Tidak mudah memang. Tapi kupikir mencoba merasionalkan pikiran harus sering kita lakukan. Yakinlah bahwa kita bisa. Bisa karena biasa. Biasa karena terpaksa. Yeah…terkadang sesuatu awalnya perlu dipaksakan.


Sisi 1:

Sebentar, kau bilang apa tadi, kita?? Hei…kita itu minimal dua pihak lho…


Sisi 2:

Lho memang kita kan?? Aku dan kau…karena kita satu. Jadi harus saling mendukung satu sama lain.


Sisi 1:

Oh…oke…kupikir hanya aku sebab aku merasa kau menyudutkanku.


Sisi 2:

Kuakui, awalnya iya, rasanya memperlakukanmu seperti objek yang tertindas lucu juga. Tapi seketika aku sadar jika kau tertindas maka aku pun tertindas, berlaku sebaliknya. Kedua kita sama2 bisa berperan sebagai syarat cukup dan syarat perlu dalam sebuah implikasi. Dimana bagian yang satu akan jadi kuat sebab ada bagian lain.


Sisi 1:

Oke…oke…kau cukup tahu kemampuan logika matematikaku sampai tahap apa, jadi lebih baik kusarankan kita kembali pada merasionalkan pikiran. Aku sedikit menangkap maksud dari frasa kata itu, kenapa aku –kau juga- harus melakukannya. Tujuannya tak lain adalah agar aku tak terjerat dan terjebak dalam kesedihan berkepanjangan, betul kan??


Sisi 2:

Exactly right!! Sebab aku –kau juga tentunya- memilih untuk jadi orang yang bahagia. Orang yang menaklukan kesedihannya atas –sebutlah- kegagalan untuk kebaikan yang Tuhan masih rahasiakan. Yang boleh jadi rahasia itu lebih indah. Jadi rasanya tidak berlebihan jika kau –aku juga- mengusung kesedihan sebagai alasan untuk bersyukur.


Sisi 1:

Kau ada benarnya juga.

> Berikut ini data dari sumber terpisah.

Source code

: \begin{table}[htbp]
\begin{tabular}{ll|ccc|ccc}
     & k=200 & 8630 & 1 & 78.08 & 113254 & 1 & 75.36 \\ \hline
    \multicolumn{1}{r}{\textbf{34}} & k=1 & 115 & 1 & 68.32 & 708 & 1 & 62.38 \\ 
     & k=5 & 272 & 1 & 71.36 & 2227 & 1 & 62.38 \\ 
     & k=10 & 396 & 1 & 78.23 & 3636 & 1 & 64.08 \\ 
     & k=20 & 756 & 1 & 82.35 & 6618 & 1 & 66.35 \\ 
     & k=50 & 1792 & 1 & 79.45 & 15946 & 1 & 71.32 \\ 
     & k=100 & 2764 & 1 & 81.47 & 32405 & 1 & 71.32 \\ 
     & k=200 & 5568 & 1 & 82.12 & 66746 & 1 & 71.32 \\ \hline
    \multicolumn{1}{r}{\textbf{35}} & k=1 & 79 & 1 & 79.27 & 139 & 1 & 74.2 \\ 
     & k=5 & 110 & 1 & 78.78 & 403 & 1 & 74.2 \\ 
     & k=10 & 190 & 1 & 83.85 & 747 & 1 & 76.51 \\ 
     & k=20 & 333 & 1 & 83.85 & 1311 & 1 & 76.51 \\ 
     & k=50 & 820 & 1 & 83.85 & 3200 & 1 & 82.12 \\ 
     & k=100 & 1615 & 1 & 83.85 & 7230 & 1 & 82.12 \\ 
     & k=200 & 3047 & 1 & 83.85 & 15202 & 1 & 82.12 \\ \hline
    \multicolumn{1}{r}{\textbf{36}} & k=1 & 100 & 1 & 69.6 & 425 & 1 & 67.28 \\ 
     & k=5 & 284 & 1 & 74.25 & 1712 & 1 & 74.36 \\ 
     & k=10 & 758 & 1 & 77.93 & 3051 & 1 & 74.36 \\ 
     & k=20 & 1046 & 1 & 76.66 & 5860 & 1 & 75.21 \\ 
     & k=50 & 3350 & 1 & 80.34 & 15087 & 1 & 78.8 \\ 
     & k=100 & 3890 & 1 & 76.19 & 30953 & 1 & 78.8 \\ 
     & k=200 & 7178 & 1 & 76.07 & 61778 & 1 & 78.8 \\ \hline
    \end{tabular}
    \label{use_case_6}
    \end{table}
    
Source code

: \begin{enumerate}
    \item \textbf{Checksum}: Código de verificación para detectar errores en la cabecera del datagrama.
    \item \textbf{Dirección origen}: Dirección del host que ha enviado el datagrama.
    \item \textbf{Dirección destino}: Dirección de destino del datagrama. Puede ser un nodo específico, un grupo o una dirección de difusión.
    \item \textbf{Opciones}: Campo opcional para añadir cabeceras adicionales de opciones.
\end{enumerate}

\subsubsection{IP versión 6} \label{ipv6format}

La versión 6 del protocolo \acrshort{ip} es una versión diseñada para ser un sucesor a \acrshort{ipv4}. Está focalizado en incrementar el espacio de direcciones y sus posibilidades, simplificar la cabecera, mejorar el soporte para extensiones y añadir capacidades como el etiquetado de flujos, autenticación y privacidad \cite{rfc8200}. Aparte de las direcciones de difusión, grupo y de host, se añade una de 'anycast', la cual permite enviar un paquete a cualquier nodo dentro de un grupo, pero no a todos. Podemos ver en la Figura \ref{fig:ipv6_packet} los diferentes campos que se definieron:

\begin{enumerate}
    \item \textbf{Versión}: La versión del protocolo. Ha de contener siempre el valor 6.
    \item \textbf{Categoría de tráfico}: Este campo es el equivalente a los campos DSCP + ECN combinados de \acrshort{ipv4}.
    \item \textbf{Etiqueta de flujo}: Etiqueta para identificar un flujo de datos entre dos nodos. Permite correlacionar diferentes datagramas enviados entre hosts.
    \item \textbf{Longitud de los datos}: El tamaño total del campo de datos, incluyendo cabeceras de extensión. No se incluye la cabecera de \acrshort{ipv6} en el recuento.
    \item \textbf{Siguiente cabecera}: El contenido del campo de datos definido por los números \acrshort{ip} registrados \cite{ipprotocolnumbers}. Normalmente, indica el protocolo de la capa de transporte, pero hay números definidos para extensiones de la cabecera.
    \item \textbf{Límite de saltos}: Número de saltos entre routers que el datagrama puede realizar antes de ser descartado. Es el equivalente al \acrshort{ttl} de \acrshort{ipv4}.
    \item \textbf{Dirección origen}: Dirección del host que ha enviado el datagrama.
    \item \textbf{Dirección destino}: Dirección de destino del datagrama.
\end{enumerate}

Aku jadi sangat bersyukur masih bisa merasakan sedih, sebab aku bisa melihat dunia yang lain melalui pandangan yang lain. Dan yang pasti, aku bisa semakin dekat dengan Tuhanku. Yang menciptakan kesedihan sekaligus penawarnya dalam waktu yang bersamaan, tanpa aku sadari.